_Problem to solve:_
Look for the string "Υπολογισμός" in the data below, and copy each line that holds it.

Entries taken from a collection

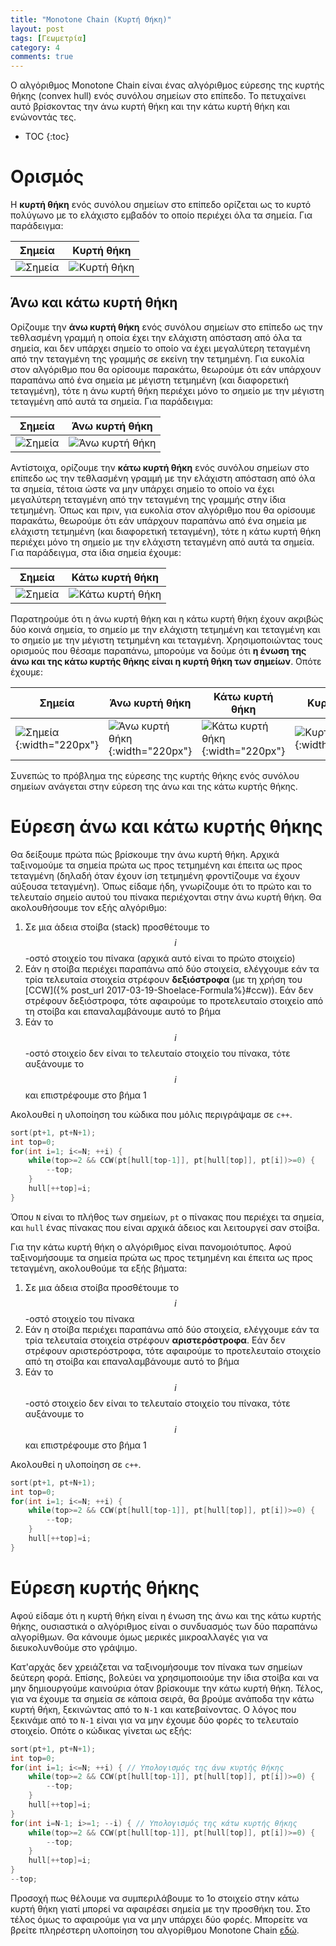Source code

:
 ```yaml
---
title: "Monotone Chain (Κυρτή Θήκη)"
layout: post
tags: [Γεωμετρία]
category: 4
comments: true
---
```


Ο αλγόριθμος Monotone Chain είναι ένας αλγόριθμος εύρεσης της κυρτής θήκης (convex hull) ενός συνόλου σημείων στο επίπεδο. Το πετυχαίνει αυτό βρίσκοντας την άνω κυρτή θήκη και την κάτω κυρτή θήκη και ενώνοντάς τες.

* TOC
{:toc}

# Ορισμός

Η **κυρτή θήκη** ενός συνόλου σημείων στο επίπεδο ορίζεται ως το κυρτό πολύγωνο με το ελάχιστο εμβαδόν το οποίο περιέχει όλα τα σημεία. Για παράδειγμα:

| Σημεία                                   | Κυρτή θήκη                               |
| ---------------------------------------- | ---------------------------------------- |
| ![Σημεία](/assets/monotone-chain-c-hull1.svg) | ![Κυρτή θήκη](/assets/monotone-chain-c-hull2.svg) |

## Άνω και κάτω κυρτή θήκη

Ορίζουμε την **άνω κυρτή θήκη** ενός συνόλου σημείων στο επίπεδο ως την τεθλασμένη γραμμή η οποία έχει την ελάχιστη απόσταση από όλα τα σημεία, και δεν υπάρχει σημείο το οποίο να έχει μεγαλύτερη τεταγμένη από την τεταγμένη της γραμμής σε εκείνη την τετμημένη. Για ευκολία στον αλγόριθμο που θα ορίσουμε παρακάτω, θεωρούμε ότι εάν υπάρχουν παραπάνω από ένα σημεία με μέγιστη τετμημένη (και διαφορετική τεταγμένη), τότε η άνω κυρτή θήκη περιέχει μόνο το σημείο με την μέγιστη τεταγμένη από αυτά τα σημεία. Για παράδειγμα:

| Σημεία                                   | Άνω κυρτή θήκη                           |
| ---------------------------------------- | ---------------------------------------- |
| ![Σημεία](/assets/monotone-chain-u-hull1.svg) | ![Άνω κυρτή θήκη](/assets/monotone-chain-u-hull2.svg) |

Αντίστοιχα, ορίζουμε την **κάτω κυρτή θήκη** ενός συνόλου σημείων στο επίπεδο ως την τεθλασμένη γραμμή με την ελάχιστη απόσταση από όλα τα σημεία, τέτοια ώστε να μην υπάρχει σημείο το οποίο να έχει μεγαλύτερη τεταγμένη από την τεταγμένη της γραμμής στην ίδια τετμημένη. Όπως και πριν, για ευκολία στον αλγόριθμο που θα ορίσουμε παρακάτω, θεωρούμε ότι εάν υπάρχουν παραπάνω από ένα σημεία με ελάχιστη τετμημένη (και διαφορετική τεταγμένη), τότε η κάτω κυρτή θήκη περιέχει μόνο τη σημείο με την ελάχιστη τεταγμένη από αυτά τα σημεία. Για παράδειγμα, στα ίδια σημεία έχουμε:

| Σημεία                                   | Κάτω κυρτή θήκη                          |
| ---------------------------------------- | ---------------------------------------- |
| ![Σημεία](/assets/monotone-chain-u-hull1.svg) | ![Κάτω κυρτή θήκη](/assets/monotone-chain-d-hull.svg) |

Παρατηρούμε ότι η άνω κυρτή θήκη και η κάτω κυρτή θήκη έχουν ακριβώς δύο κοινά σημεία, το σημείο με την ελάχιστη τετμημένη και τεταγμένη και το σημείο με την μέγιστη τετμημένη και τεταγμένη. Χρησιμοποιώντας τους ορισμούς που θέσαμε παραπάνω, μπορούμε να δούμε ότι **η ένωση της άνω και της κάτω κυρτής θήκης είναι η κυρτή θήκη των σημείων**. Οπότε έχουμε:

| Σημεία                                   | Άνω κυρτή θήκη                           | Κάτω κυρτή θήκη                          | Κυρτή θήκη                               |
| ---------------------------------------- | ---------------------------------------- | ---------------------------------------- | ---------------------------------------- |
| ![Σημεία](/assets/monotone-chain-u-hull1.svg){:width="220px"} | ![Άνω κυρτή θήκη](/assets/monotone-chain-u-hull2.svg){:width="220px"} | ![Κάτω κυρτή θήκη](/assets/monotone-chain-d-hull.svg){:width="220px"} | ![Κυρτή θήκη](/assets/monotone-chain-c-hull3.svg){:width="220px"} |

Συνεπώς το πρόβλημα της εύρεσης της κυρτής θήκης ενός συνόλου σημείων ανάγεται στην εύρεση της άνω και της κάτω κυρτής θήκης.

# Eύρεση άνω και κάτω κυρτής θήκης

Θα δείξουμε πρώτα πώς βρίσκουμε την άνω κυρτή θήκη. Αρχικά ταξινομούμε τα σημεία πρώτα ως προς τετμημένη και έπειτα ως προς τεταγμένη (δηλαδή όταν έχουν ίση τετμημένη φροντίζουμε να έχουν αύξουσα τεταγμένη). Όπως είδαμε ήδη, γνωρίζουμε ότι το πρώτο και το τελευταίο σημείο αυτού του πίνακα περιέχονται στην άνω κυρτή θήκη. Θα ακολουθήσουμε τον εξής αλγόριθμο:

1.  Σε μια άδεια στοίβα (stack) προσθέτουμε το $$i$$-οστό στοιχείο του πίνακα (αρχικά αυτό είναι το πρώτο στοιχείο)
2.  Εάν η στοίβα περιέχει παραπάνω από δύο στοιχεία, ελέγχουμε εάν τα τρία τελευταία στοιχεία στρέφουν **δεξιόστροφα** (με τη χρήση του [CCW]({% post_url 2017-03-19-Shoelace-Formula%}#ccw)). Εάν δεν στρέφουν δεξιόστροφα, τότε αφαιρούμε το προτελευταίο στοιχείο από τη στοίβα και επαναλαμβάνουμε αυτό το βήμα
3.  Εάν το $$i$$-οστό στοιχείο δεν είναι το τελευταίο στοιχείο του πίνακα, τότε αυξάνουμε το $$i$$ και επιστρέφουμε στο βήμα 1

Ακολουθεί η υλοποίηση του κώδικα που μόλις περιγράψαμε σε `c++`.

```c++
sort(pt+1, pt+N+1);
int top=0;
for(int i=1; i<=N; ++i) {
    while(top>=2 && CCW(pt[hull[top-1]], pt[hull[top]], pt[i])>=0) {
        --top;
    }
    hull[++top]=i;
}
```

Όπου `N` είναι το πλήθος των σημείων, `pt` ο πίνακας που περιέχει τα σημεία, και `hull` ένας πίνακας που είναι αρχικά άδειος και λειτουργεί σαν στοίβα.

Για την κάτω κυρτή θήκη ο αλγόριθμος είναι πανομοιότυπος. Αφού ταξινομήσουμε τα σημεία πρώτα ως προς τετμημένη και έπειτα ως προς τεταγμένη, ακολουθούμε τα εξής βήματα:

1.  Σε μια άδεια στοίβα προσθέτουμε το $$i$$-οστό στοιχείο του πίνακα
2.  Εάν η στοίβα περιέχει παραπάνω από δύο στοιχεία, ελέγχουμε εάν τα τρία τελευταία στοιχεία στρέφουν **αριστερόστροφα**. Εάν δεν στρέφουν αριστερόστροφα, τότε αφαιρούμε το προτελευταίο στοιχείο από τη στοίβα και επαναλαμβάνουμε αυτό το βήμα
3.  Εάν το $$i$$-οστό στοιχείο δεν είναι το τελευταίο στοιχείο του πίνακα, τότε αυξάνουμε το $$i$$ και επιστρέφουμε στο βήμα 1

Ακολουθεί η υλοποίηση σε `c++`.

```c++
sort(pt+1, pt+N+1);
int top=0;    
for(int i=1; i<=N; ++i) {
    while(top>=2 && CCW(pt[hull[top-1]], pt[hull[top]], pt[i])>=0) {
        --top;
    }
    hull[++top]=i;
}
```

# Εύρεση κυρτής θήκης 

Αφού είδαμε ότι η κυρτή θήκη είναι η ένωση της άνω και της κάτω κυρτής θήκης, ουσιαστικά ο αλγόριθμος είναι ο συνδυασμός των δύο παραπάνω αλγορίθμων. Θα κάνουμε όμως μερικές μικροαλλαγές για να διευκολυνθούμε στο γράψιμο.

Κατ'αρχάς δεν χρειάζεται να ταξινομήσουμε τον πίνακα των σημείων δεύτερη φορά. Επίσης, βολεύει να χρησιμοποιούμε την ίδια στοίβα και να μην δημιουργούμε καινούρια όταν βρίσκουμε την κάτω κυρτή θήκη. Τέλος, για να έχουμε τα σημεία σε κάποια σειρά, θα βρούμε ανάποδα την κάτω κυρτή θήκη, ξεκινώντας από το `N-1` και κατεβαίνοντας. Ο λόγος που ξεκινάμε από το `N-1` είναι για να μην έχουμε δύο φορές το τελευταίο στοιχείο. Οπότε ο κώδικας γίνεται ως εξής:

```c++
sort(pt+1, pt+N+1);
int top=0;
for(int i=1; i<=N; ++i) { // Υπολογισμός της άνω κυρτής θήκης
    while(top>=2 && CCW(pt[hull[top-1]], pt[hull[top]], pt[i])>=0) {
        --top;
    }
    hull[++top]=i;
}
for(int i=N-1; i>=1; --i) { // Υπολογισμός της κάτω κυρτής θήκης
    while(top>=2 && CCW(pt[hull[top-1]], pt[hull[top]], pt[i])>=0) {
        --top;
    }
    hull[++top]=i;
}
--top;
```

Προσοχή πως θέλουμε να συμπεριλάβουμε το 1ο στοιχείο στην κάτω κυρτή θήκη γιατί μπορεί να αφαιρέσει σημεία με την προσθήκη του. Στο τέλος όμως το αφαιρούμε για να μην υπάρχει δύο φορές. Μπορείτε να βρείτε πληρέστερη υλοποίηση του αλγορίθμου Monotone Chain [εδώ](https://github.com/kallinikos/algorithms/blob/master/Monotone%20chain/source.cpp).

_Result below:_
for(int i=1; i<=N; ++i) { // Υπολογισμός της άνω κυρτής θήκης
for(int i=N-1; i>=1; --i) { // Υπολογισμός της κάτω κυρτής θήκης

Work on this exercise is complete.